For each workflow, spack is installed, and then a build cache is created for some packages of choice. For the manual trigger, this means a package (or more general, spec that can be built in actions) that you desire is built. For the scheduled trigger, we randomly select 25 packages from the spack packages site and do the same. In both cases, your repository that triggers the build becomes home to the cache. It will not only serve the binaries for spack in the Packages tab, but also will serve it's own RESTful API for spack to interact with. It comes down to the magic of GitHub pages, and the site will be generated for you on the first run.
The easiest thing to do is to use the site as a template, so you will want to:
- Fork it to your username
- Git clone to your workstation
rm -rf docs/
as this will contain someone else's package cache- Importantly create a personal access token (PAT) and save to
DEPLOY_USER
andDEPLOY_TOKEN
in your repository secrets. If you change these names, make sure to update the workflow files. - Double check that the workflow triggers are what you want
- Push to your repository and start building!
- After build, Make sure that url, baseurl, and other metadata is correctly set in the _config.yaml. E.g., for this site we have a custom domain and set url to autamus.io!
If you have any questions, please don't hesitate to open an issue. If you have a critique or suggestion for the build cache website or the actions otherwise, please open an issue at vsoch's action repository.
Why should I care?
Build caches have historically been challenging because you need to pay money to a cloud vendor for storage, and then do all the setup. Researchers and research software engineers are much more comfortable with GitHub, and (unless we abuse it, don't do that) it should remain free, so an alternative solution to try (I believe) is to host a build cache entirely there.

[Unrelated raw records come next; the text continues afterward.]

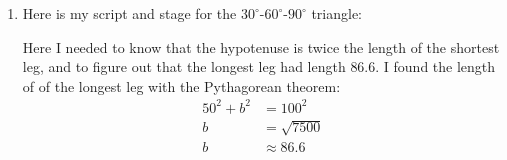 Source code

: \documentclass{ximera}
\begin{document}
\begin{question}
\begin{freeResponse}
\begin{enumerate}
    \item Here is my script and stage for the $30^\circ$-$60^\circ$-$90^\circ$ triangle:
      \begin{center}
        \qquad
      \end{center}
      Here I needed to know that the hypotenuse is twice the length of
      the shortest leg, and to figure out that the longest leg had
      length $86.6$.  I found the length of of the longest leg with
      the Pythagorean theorem:
      \begin{align*}
      50^2 + b^2 &= 100^2\\
      b &= \sqrt{7500}\\
      b &\approx 86.6
      \end{align*}
    

\end{enumerate}
\end{freeResponse}
\end{question}
\end{document}
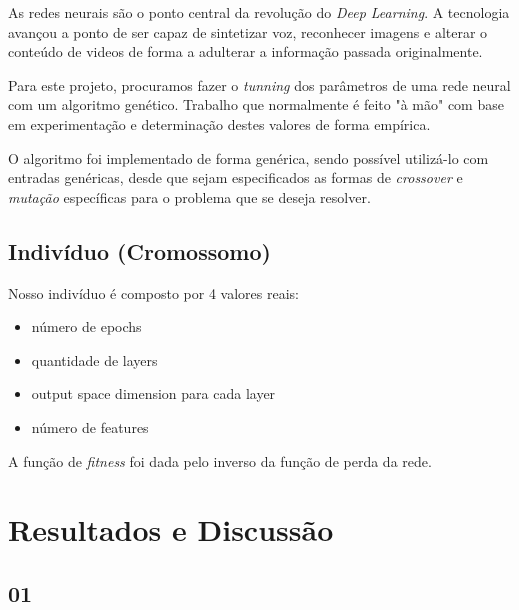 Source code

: \documentclass[twoside,conference,a4paper]{IEEEtran}
\begin{document}
As redes neurais são o ponto central da revolução do \emph{Deep Learning}. A tecnologia avançou a ponto de ser capaz de sintetizar voz, reconhecer imagens e alterar o conteúdo de videos de forma a adulterar a informação passada originalmente.

Para este projeto, procuramos fazer o \emph{tunning} dos parâmetros de uma rede neural com um algoritmo genético. Trabalho que normalmente é feito "à mão" com base em experimentação e determinação destes valores de forma empírica.

O algoritmo foi implementado de forma genérica, sendo possível utilizá-lo com entradas genéricas, desde que sejam especificados as formas de \emph{crossover} e \emph{mutação} específicas para o problema que se deseja resolver.

\subsection{Indivíduo (Cromossomo)}

Nosso indivíduo é composto por 4 valores reais:

\begin{itemize}
    \item número de epochs
    \item quantidade de layers
    \item output space dimension para cada layer
    \item número de features
\end{itemize}

A função de \emph{fitness} foi dada pelo inverso da função de perda da rede.

\section{Resultados e Discussão}

\subsection{01}
\end{document}

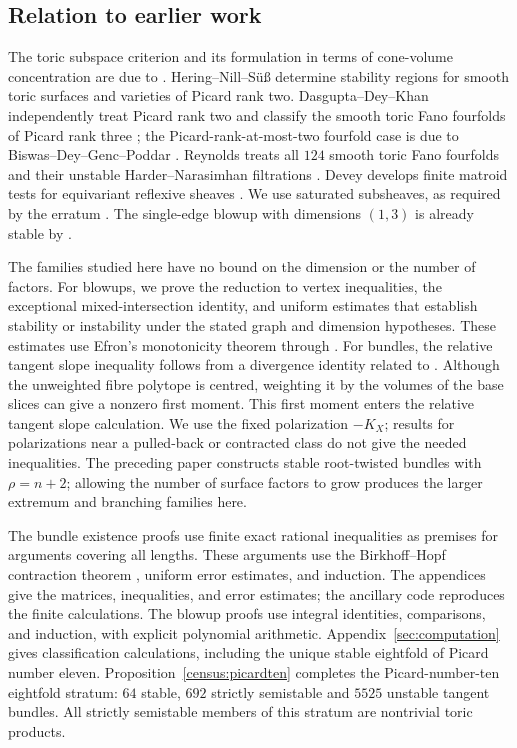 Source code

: 

\subsection*{Relation to earlier work}
The toric subspace criterion and its formulation in terms of
cone-volume concentration are due to
\cite{Klyachko1990,HeringNillSuess2022}. Hering--Nill--S\"u\ss{}
determine stability regions for smooth toric surfaces and varieties
of Picard rank two. Dasgupta--Dey--Khan independently treat Picard
rank two and classify the smooth toric Fano fourfolds of Picard rank
three \cite{DasguptaDeyKhan2020}; the Picard-rank-at-most-two
fourfold case is due to Biswas--Dey--Genc--Poddar
\cite{BiswasDeyGencPoddar2021}. Reynolds treats all $124$ smooth toric
Fano fourfolds and their unstable Harder--Narasimhan filtrations
\cite{Reynolds2023}. Devey develops finite matroid tests for
equivariant reflexive sheaves \cite{Devey2022}. We use saturated
subsheaves, as required by the erratum \cite{DasguptaDeyKhan2021}.
The single-edge blowup with dimensions $(1,3)$ is already stable by
\cite[Proposition~5.6.1(2)]{DasguptaDeyKhan2020}.

The families studied here have no bound on the dimension or the number
of factors. For blowups, we prove the reduction to vertex inequalities,
the exceptional mixed-intersection identity, and uniform estimates
that establish stability or instability under the stated graph and
dimension hypotheses. These estimates use
Efron's monotonicity theorem through
\cite[Theorems~3.2--3.3]{saumardwellner2018}.
For bundles, the relative tangent slope inequality follows from a divergence
identity related to \cite[Lemma~2.2 and Eq.~(4.4)]{HenkLinke2014}.
Although the unweighted fibre polytope is centred, weighting it by the
volumes of the base slices can give a nonzero first moment. This first
moment enters the relative tangent slope calculation. We use the fixed polarization $-K_X$;
results for polarizations near a pulled-back or contracted class
\cite{NapameTipler2024,ClarkeNapameTipler2025} do not give the needed
inequalities. The preceding paper \cite{Wuebben2026} constructs stable
root-twisted bundles with $\rho=n+2$; allowing the number of surface
factors to grow produces the larger extremum and branching families here.

The bundle existence proofs use finite exact rational inequalities as
premises for arguments covering all lengths. These arguments use the
Birkhoff--Hopf contraction theorem
\cite{EvesonNussbaum1995}, uniform error estimates, and induction.
The appendices give the matrices, inequalities, and error estimates;
the ancillary code reproduces the finite calculations. The blowup
proofs use integral identities, comparisons, and induction, with
explicit polynomial arithmetic. Appendix~\ref{sec:computation} gives
classification calculations, including the unique stable eightfold
of Picard number eleven. Proposition~\ref{census:picardten} completes
the Picard-number-ten eightfold stratum: $64$ stable, $692$ strictly
semistable and $5525$ unstable tangent bundles. All strictly semistable
members of this stratum are nontrivial toric products.

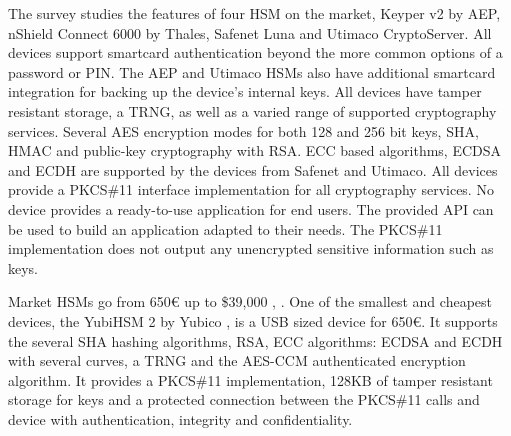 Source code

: The survey \cite{ivarsson2010review} studies the features of four \ac{HSM} on the market, Keyper v2 by AEP, nShield Connect 6000 by Thales, Safenet Luna and Utimaco CryptoServer.
All devices support smartcard authentication beyond the more common options of a password or PIN. The AEP and Utimaco \ac{HSM}s also have additional smartcard integration for backing up the device's internal keys.
All devices have tamper resistant storage, a \ac{TRNG}, as well as a varied range of supported cryptography services. Several AES encryption modes for both 128 and 256 bit keys, SHA, HMAC and public-key cryptography with RSA.
ECC based algorithms, ECDSA and ECDH are supported by the devices from Safenet and Utimaco.
All devices provide a PKCS\#11 interface implementation for all cryptography services. No device provides a ready-to-use application for end users. The provided API can be used to build an application adapted to their needs. The PKCS\#11 implementation does not output any unencrypted sensitive information such as keys.

Market \ac{HSM}s go from 650€ up to \$39,000 \cite{HSMpriceArticles}, \cite{HSMPresentationPrices}.
One of the smallest and cheapest devices, the YubiHSM 2 by Yubico \cite{YubiHSM2}, is a USB sized device for 650€. It supports the several SHA hashing algorithms, RSA, ECC algorithms: ECDSA and ECDH with several curves, a \ac{TRNG} and the \ac{AES}-\ac{CCM} authenticated encryption algorithm.
It provides a PKCS\#11 implementation, 128KB of tamper resistant storage for keys and a protected connection between the PKCS\#11 calls and device with authentication, integrity and confidentiality.
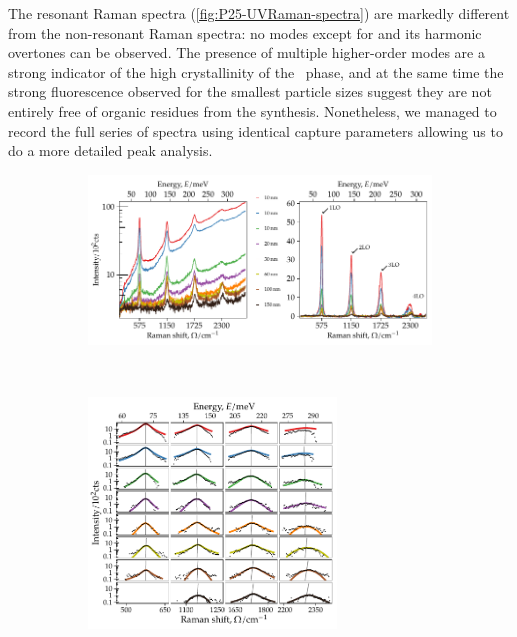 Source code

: \documentclass[webedition,openright,titles,swedish,english]{LuaUUThesis}\usepackage[]{graphicx}\usepackage[]{xcolor}
\newenvironment{knitrout}{}{} %
\begin{document}
The resonant Raman spectra (\cref{fig:P25-UVRaman-spectra}) are markedly different
from the non-resonant Raman spectra:
no modes except for  and its harmonic overtones can be observed.
The presence of multiple higher-order modes are a strong indicator of the high
crystallinity of the \ZnO\ phase, and at the same time the strong fluorescence
observed for the smallest particle sizes suggest they are not entirely free of
organic residues from the synthesis. Nonetheless, we managed to record the full
series of spectra using identical capture parameters allowing us to do a more
detailed peak analysis.

\begin{figure}[tbp]
\centering
\begin{subfigure}[b]{\textwidth}
\centering
\begin{knitrout}\scriptsize
{}\color{fgcolor}

{\centering \includegraphics[width=4.72in]{figure/0525P-fig-UVRaman-baseline-1} 

}


\end{knitrout}
\caption{}
\label{fig:P25-UVRaman-baseline}
\end{subfigure}%
\\%
\begin{subfigure}{0.55\textwidth}
\centering
% 
\begin{knitrout}\scriptsize
{}\color{fgcolor}

{\centering \includegraphics[width=2.596in]{figure/0525P-fig-UVRaman-peaks-in-grid-1} 

}
\end{knitrout}
\end{subfigure}
\end{figure}
\end{document}
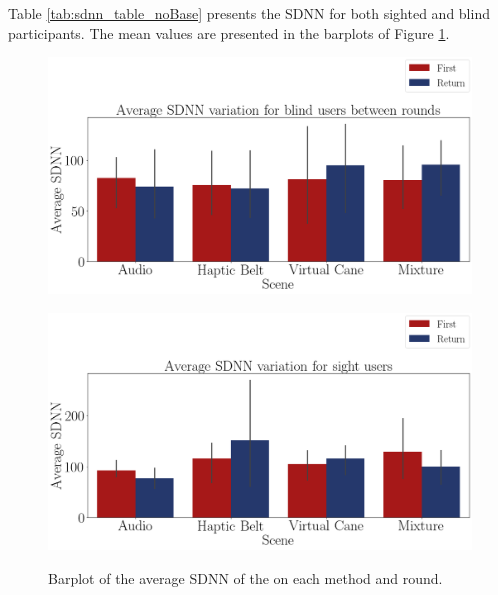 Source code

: 
Table \ref{tab:sdnn_table_noBase} presents the SDNN for both sighted and blind participants. The mean values are presented in the barplots of Figure \ref{fig:barplot_ecg_sdnn_4_scene_blind_sight}.



\begin{figure}[!htb]
    \centering
    \begin{minipage}{\textwidth}
        \centering
        \includegraphics[width = 0.8\linewidth]{Resultados/ECG/Figuras/png/barplot_ecg_sdnn_4_scene_blind.png}
        \label{fig:barplot_ecg_sdnn_4_scene_blind}
    \end{minipage}
    \begin{minipage}{\textwidth}
        \centering
        \includegraphics[width = 0.8\linewidth]{Resultados/ECG/Figuras/png/barplot_ecg_sdnn_4_scene_sight.png}
        \label{fig:barplot_ecg_sdnn_4_scene_sight}
    \end{minipage}
    \caption{Barplot of the average SDNN of the on each method and round.}
    \label{fig:barplot_ecg_sdnn_4_scene_blind_sight}
\end{figure}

How does this integrate with spack?
It doesn't yet, but given how a mirror is just a namespaced URL, @vsoch will be adding a ghcr.io endpoint. The magic comes down to the fact that this endpoint serves it's own API, and in JSON to boot. The *spec.json files that are alongside the package artifacts are served from here, and the packages will be easily retrieved with the oras client, which @vsoch has already added as a package we can bootstrap.
What about package metadata?
Since GitHub packages is using an OCI registry, we have the opportunity to better label our packages with metadata! @vsoch hasn't done this yet but will explore it.
What about different architectures?
GitHub can technically do builds using qemu for different arches, but @vsoch has found this buggy or inconsistent at best, so for the time being we are just using the native GitHub action runns.
What about compilers?
Interestingly, GitHub runners have quite a few choices! I haven't tried this yet, but I suspect we could add a compiler variable or selection into the mix. Let us know if you have ideas or want to help.
What about build errors?
You'll likely see a lot of build errors if you randomly select packages (I did). If you find an error and want to report is, you can do that here and link to the run for more details.
Can the build cache use itself?
Eventually (hopefully) yes! That would speed things up a bit. :)
What are some concerns I have?
If there are too many builds at once, there could be an issue syncing git (e.g., we pull and then push) but it's fairly rare. I'm also worried about the number of entries in the cache getting too big for GitHub pages - when this happens we can run a workflow to do the site build, and when that no longer works we can remove redundant (older) entries from the build cache. When there's a will there's a way!